(Records excerpted from a collection)
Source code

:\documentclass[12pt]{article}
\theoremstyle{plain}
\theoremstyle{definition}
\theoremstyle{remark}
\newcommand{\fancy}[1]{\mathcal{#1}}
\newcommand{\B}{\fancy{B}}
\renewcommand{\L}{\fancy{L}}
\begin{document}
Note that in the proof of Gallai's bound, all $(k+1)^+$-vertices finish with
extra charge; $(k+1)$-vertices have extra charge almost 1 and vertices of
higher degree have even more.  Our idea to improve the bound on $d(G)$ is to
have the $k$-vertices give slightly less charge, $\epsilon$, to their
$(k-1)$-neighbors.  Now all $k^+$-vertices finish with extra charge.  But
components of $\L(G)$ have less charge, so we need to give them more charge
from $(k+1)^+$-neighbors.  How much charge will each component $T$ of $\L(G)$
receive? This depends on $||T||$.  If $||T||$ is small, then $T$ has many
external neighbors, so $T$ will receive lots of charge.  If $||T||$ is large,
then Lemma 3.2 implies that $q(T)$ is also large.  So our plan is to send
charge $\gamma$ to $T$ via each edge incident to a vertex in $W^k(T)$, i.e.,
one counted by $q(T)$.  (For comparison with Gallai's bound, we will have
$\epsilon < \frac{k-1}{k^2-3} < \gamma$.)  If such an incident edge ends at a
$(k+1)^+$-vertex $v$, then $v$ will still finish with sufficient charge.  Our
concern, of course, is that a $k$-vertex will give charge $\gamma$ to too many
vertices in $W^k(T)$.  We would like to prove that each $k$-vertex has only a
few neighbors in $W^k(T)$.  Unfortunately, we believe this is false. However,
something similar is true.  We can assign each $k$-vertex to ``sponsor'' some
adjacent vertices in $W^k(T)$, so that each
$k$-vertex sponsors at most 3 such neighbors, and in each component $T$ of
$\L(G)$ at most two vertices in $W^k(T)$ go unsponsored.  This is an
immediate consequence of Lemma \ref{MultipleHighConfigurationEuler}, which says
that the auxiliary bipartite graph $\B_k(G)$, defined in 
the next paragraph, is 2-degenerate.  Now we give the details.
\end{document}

**What the task asks:** State how many lines in the records contain the string "large". Give the number with no words around it.

**Answer to the exercise:** 2